▶ **Given records**
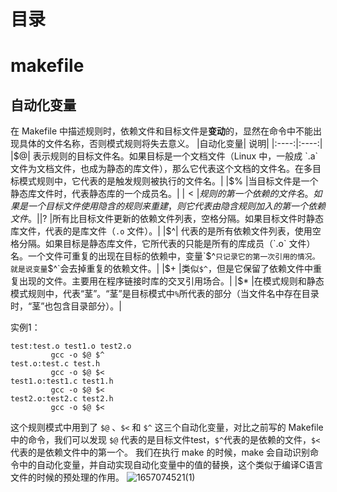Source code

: # 目录


# makefile
## 自动化变量
在 Makefile 中描述规则时，依赖文件和目标文件是**变动**的，显然在命令中不能出现具体的文件名称，否则模式规则将失去意义。
|自动化变量|	说明|
|:----:|:----:|
|$@|	表示规则的目标文件名。如果目标是一个文档文件（Linux 中，一般成 `.a` 文件为文档文件，也成为静态的库文件），那么它代表这个文档的文件名。在多目标模式规则中，它代表的是触发规则被执行的文件名。|
|$%	|当目标文件是一个静态库文件时，代表静态库的一个成员名。|
|$<	|规则的第一个依赖的文件名。如果是一个目标文件使用隐含的规则来重建，则它代表由隐含规则加入的第一个依赖文件。|
|$?	|所有比目标文件更新的依赖文件列表，空格分隔。如果目标文件时静态库文件，代表的是库文件（`.o` 文件）。|
|$^|	代表的是所有依赖文件列表，使用空格分隔。如果目标是静态库文件，它所代表的只能是所有的库成员（`.o` 文件）名。一个文件可重复的出现在目标的依赖中，变量`$^`只记录它的第一次引用的情况。就是说变量`$^`会去掉重复的依赖文件。|
|$+	|类似`$^`，但是它保留了依赖文件中重复出现的文件。主要用在程序链接时库的交叉引用场合。|
|$*	|在模式规则和静态模式规则中，代表“茎”。“茎”是目标模式中`%`所代表的部分（当文件名中存在目录时，“茎”也包含目录部分）。|

实例1：
```
test:test.o test1.o test2.o
         gcc -o $@ $^
test.o:test.c test.h
         gcc -o $@ $<
test1.o:test1.c test1.h
         gcc -o $@ $<
test2.o:test2.c test2.h
         gcc -o $@ $<
```
这个规则模式中用到了 `$@` 、`$<` 和 `$^` 这三个自动化变量，对比之前写的 Makefile 中的命令，我们可以发现 `$@` 代表的是目标文件test，`$^`代表的是依赖的文件，`$<`代表的是依赖文件中的第一个。
我们在执行 make 的时候，make 会自动识别命令中的自动化变量，并自动实现自动化变量中的值的替换，这个类似于编译C语言文件的时候的预处理的作用。
![1657074521(1)](https://user-images.githubusercontent.com/63440757/177454936-8c53a2f0-e1f0-4861-b00e-c8859a0d52fd.png)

▶ **Task to complete**
Repeat the records above word for word, keeping no pictures in the copy.

▶ **Reply to the task**
Source code

: # 目录


# makefile
## 自动化变量
在 Makefile 中描述规则时，依赖文件和目标文件是**变动**的，显然在命令中不能出现具体的文件名称，否则模式规则将失去意义。
|自动化变量|	说明|
|:----:|:----:|
|$@|	表示规则的目标文件名。如果目标是一个文档文件（Linux 中，一般成 `.a` 文件为文档文件，也成为静态的库文件），那么它代表这个文档的文件名。在多目标模式规则中，它代表的是触发规则被执行的文件名。|
|$%	|当目标文件是一个静态库文件时，代表静态库的一个成员名。|
|$<	|规则的第一个依赖的文件名。如果是一个目标文件使用隐含的规则来重建，则它代表由隐含规则加入的第一个依赖文件。|
|$?	|所有比目标文件更新的依赖文件列表，空格分隔。如果目标文件时静态库文件，代表的是库文件（`.o` 文件）。|
|$^|	代表的是所有依赖文件列表，使用空格分隔。如果目标是静态库文件，它所代表的只能是所有的库成员（`.o` 文件）名。一个文件可重复的出现在目标的依赖中，变量`$^`只记录它的第一次引用的情况。就是说变量`$^`会去掉重复的依赖文件。|
|$+	|类似`$^`，但是它保留了依赖文件中重复出现的文件。主要用在程序链接时库的交叉引用场合。|
|$*	|在模式规则和静态模式规则中，代表“茎”。“茎”是目标模式中`%`所代表的部分（当文件名中存在目录时，“茎”也包含目录部分）。|

实例1：
```
test:test.o test1.o test2.o
         gcc -o $@ $^
test.o:test.c test.h
         gcc -o $@ $<
test1.o:test1.c test1.h
         gcc -o $@ $<
test2.o:test2.c test2.h
         gcc -o $@ $<
```
这个规则模式中用到了 `$@` 、`$<` 和 `$^` 这三个自动化变量，对比之前写的 Makefile 中的命令，我们可以发现 `$@` 代表的是目标文件test，`$^`代表的是依赖的文件，`$<`代表的是依赖文件中的第一个。
我们在执行 make 的时候，make 会自动识别命令中的自动化变量，并自动实现自动化变量中的值的替换，这个类似于编译C语言文件的时候的预处理的作用。
![1657074521(1)](https://user-images.githubusercontent.com/63440757/177454936-8c53a2f0-e1f0-4861-b00e-c8859a0d52fd.png)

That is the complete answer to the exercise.